赤シャイニーの攻撃をよけていたら、中央の沼地に誘い出されていた。沼の周りに障害物はなく相手に狙いやすいポイントである。


バン!バン!バン!バン!

バタッ…


あっさり撃たれて負けてしまった。


「私の敵じゃないわね!」(赤シャイニー)

「負けたわ、あなた強いわね…」(白シャイニー)



「どうして今日はフィールドが違ったのかしらね?」


奈々は腕組みをする。


「フィールドを間違えて決定しちゃった…とかかな?」


そんなことないでしょー、と奈々はツッコミを入れた。大輔は一心不乱にモップがけをしている。





数日後、奈々は自宅のパソコンで『トラのマーチ』を調べていた。

リーダーについての情報はないか、何かおかしな動きがないか、どうしても気になっていた。
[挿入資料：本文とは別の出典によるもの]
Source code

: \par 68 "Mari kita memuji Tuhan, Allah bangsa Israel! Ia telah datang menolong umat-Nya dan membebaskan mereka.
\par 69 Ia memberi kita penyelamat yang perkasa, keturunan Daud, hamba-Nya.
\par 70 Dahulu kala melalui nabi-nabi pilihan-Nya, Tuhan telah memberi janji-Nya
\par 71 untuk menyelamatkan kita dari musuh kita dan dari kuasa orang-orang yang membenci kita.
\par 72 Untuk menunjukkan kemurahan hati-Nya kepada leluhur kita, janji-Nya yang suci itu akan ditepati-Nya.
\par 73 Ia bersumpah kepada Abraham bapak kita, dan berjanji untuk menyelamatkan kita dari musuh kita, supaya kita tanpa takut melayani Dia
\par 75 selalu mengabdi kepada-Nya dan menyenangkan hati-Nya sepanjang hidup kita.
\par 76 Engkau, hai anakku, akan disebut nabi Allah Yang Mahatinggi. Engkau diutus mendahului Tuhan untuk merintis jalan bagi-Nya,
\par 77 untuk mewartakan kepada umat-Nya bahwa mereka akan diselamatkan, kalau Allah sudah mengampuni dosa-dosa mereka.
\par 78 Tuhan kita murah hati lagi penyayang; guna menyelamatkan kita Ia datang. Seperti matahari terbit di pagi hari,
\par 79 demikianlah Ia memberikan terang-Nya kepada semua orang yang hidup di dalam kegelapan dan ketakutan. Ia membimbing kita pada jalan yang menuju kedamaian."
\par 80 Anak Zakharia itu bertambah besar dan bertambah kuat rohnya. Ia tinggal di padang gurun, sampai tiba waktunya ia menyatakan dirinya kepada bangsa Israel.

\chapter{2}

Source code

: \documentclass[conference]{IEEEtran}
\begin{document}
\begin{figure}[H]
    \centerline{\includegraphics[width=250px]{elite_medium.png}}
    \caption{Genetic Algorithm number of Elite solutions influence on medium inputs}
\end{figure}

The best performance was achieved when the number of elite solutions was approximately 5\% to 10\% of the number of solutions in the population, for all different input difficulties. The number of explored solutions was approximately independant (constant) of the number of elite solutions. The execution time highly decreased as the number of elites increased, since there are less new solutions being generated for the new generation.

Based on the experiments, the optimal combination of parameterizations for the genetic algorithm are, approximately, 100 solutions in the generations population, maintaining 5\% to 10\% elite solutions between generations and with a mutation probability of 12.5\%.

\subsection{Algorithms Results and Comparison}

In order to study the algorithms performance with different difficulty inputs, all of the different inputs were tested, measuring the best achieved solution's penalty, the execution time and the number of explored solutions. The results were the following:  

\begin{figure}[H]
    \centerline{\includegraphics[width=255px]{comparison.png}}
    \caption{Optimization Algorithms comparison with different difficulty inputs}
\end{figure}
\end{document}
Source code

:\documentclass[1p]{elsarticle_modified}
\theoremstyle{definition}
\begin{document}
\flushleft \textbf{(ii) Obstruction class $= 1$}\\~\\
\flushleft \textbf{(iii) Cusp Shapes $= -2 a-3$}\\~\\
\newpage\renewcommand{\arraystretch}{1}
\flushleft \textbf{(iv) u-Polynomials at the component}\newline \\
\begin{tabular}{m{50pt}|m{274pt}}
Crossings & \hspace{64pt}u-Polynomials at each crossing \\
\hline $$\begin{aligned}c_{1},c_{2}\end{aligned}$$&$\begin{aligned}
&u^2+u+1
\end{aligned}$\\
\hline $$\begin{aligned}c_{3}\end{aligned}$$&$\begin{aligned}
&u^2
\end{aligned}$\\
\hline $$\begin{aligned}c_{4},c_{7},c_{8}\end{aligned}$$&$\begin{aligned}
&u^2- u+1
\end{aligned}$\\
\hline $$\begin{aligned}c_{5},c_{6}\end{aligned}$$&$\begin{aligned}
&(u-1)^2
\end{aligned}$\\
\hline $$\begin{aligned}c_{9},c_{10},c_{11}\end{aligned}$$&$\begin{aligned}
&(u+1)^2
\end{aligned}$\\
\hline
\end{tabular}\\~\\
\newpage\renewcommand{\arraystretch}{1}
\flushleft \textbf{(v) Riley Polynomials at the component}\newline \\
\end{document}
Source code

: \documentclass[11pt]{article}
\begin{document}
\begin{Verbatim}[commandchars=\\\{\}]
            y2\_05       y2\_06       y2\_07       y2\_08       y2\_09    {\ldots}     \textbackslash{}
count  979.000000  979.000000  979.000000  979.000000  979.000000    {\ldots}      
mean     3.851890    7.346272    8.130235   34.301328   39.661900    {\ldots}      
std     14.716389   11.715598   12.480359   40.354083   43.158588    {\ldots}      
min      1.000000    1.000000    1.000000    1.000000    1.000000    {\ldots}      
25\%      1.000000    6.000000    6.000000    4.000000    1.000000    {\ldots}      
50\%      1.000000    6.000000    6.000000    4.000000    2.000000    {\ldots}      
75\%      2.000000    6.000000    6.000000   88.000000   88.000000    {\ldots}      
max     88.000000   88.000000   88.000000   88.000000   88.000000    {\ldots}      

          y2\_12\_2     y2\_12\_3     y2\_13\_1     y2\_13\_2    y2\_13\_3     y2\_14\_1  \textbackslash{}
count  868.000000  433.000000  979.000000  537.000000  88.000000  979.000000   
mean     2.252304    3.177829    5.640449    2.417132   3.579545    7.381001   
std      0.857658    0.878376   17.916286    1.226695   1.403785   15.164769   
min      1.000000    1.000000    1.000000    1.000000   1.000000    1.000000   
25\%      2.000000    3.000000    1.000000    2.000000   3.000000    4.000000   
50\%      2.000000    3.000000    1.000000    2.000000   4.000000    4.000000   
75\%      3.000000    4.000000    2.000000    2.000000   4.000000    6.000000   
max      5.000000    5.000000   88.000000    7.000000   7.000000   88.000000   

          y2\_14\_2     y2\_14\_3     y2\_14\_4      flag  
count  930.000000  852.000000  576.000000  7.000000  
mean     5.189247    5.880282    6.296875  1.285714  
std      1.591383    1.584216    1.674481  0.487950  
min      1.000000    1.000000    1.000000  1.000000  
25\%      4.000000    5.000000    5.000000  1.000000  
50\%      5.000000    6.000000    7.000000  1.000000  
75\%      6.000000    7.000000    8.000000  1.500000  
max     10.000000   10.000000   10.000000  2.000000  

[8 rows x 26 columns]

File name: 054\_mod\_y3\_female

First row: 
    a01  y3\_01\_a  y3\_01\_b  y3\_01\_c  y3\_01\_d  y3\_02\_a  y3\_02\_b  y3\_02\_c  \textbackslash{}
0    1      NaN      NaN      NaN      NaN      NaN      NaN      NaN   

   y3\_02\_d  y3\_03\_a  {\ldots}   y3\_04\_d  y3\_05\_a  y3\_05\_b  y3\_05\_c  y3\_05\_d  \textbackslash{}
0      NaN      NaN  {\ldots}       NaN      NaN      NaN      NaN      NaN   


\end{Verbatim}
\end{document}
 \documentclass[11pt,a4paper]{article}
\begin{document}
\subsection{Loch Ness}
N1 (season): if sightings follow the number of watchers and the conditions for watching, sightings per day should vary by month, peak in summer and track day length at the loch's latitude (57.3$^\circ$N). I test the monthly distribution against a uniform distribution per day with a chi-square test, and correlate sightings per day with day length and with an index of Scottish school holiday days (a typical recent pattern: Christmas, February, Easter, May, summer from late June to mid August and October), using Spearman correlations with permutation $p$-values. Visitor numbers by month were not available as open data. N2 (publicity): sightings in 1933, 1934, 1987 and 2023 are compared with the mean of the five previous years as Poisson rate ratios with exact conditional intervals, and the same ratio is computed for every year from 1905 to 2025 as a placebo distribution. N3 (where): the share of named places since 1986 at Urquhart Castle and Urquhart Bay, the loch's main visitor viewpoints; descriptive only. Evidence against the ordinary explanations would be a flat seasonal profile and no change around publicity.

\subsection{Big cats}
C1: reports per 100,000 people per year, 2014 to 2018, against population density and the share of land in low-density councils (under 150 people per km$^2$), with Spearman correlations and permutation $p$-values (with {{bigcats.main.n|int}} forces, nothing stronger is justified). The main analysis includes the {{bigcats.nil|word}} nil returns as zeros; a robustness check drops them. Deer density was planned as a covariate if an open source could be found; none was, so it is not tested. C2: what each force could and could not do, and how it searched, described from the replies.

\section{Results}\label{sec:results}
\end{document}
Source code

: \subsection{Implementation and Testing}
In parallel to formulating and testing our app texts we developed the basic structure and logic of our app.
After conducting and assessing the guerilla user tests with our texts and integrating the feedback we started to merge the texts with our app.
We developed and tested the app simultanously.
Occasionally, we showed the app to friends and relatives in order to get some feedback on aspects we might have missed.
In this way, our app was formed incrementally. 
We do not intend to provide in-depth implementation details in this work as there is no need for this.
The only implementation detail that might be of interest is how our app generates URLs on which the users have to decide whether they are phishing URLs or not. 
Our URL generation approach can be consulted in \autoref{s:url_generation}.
熱心に検索していたが、母親が帰ってきた音が聞こえた。


「ただいま~~」


奈々はパソコンのディスプレイだけ消して、そのままに玄関へと走る。


「おかえりー」


「デパ地下でいろいろ買ってきたわよ」


スーパーの紙袋を見せる理恵だ。奈々は袋を預かって、そのまま二人はリビングへと向かう。


「ねぇ~ママ。トラのマーチって知ってる?」


奈々はお惣菜を出し、理恵はキッチンで惣菜をお皿に取り分けている。


「知ってるわよ~。最近よく聞く名前ねー」


「何か知ってる情報あったら教えてくれない?」


理恵はそうねーと言って電子レンジに惣菜を入れる。


「トラのマーチについては加奈とも調べてる最中なのよ」


加奈は紗希の母親である。


「ママと加奈さんがー?」


「加奈なんて俊介君をトラのマーチに潜入させたのよ」


「えっ?それ本当なの?」


思わず奈々は乗り出しながら理恵に聞く。


「みんなには秘密にしておいてね!」


「…分かった」


理恵はワインをグラスに注ぎながら奈々を見る。


「…紗希ちゃんは平気なの?」


「うーん…トラのマーチからメールが来たけど無視してる」


ワインを揺らしながら理恵も少し驚く。

俊介がトラのマーチはGUNを狙ってる、と言ってたのはどうやら真実のようだ。


「あと、赤シャイニーが色々なフィールドで対戦するようになった」


「あぁ、紗希ちゃんのことを考えてのことらしいわよ」


「ふ~ん…」


クイッとワインを飲む理恵は、私も動く必要があるみたいね、と一人つぶやいた。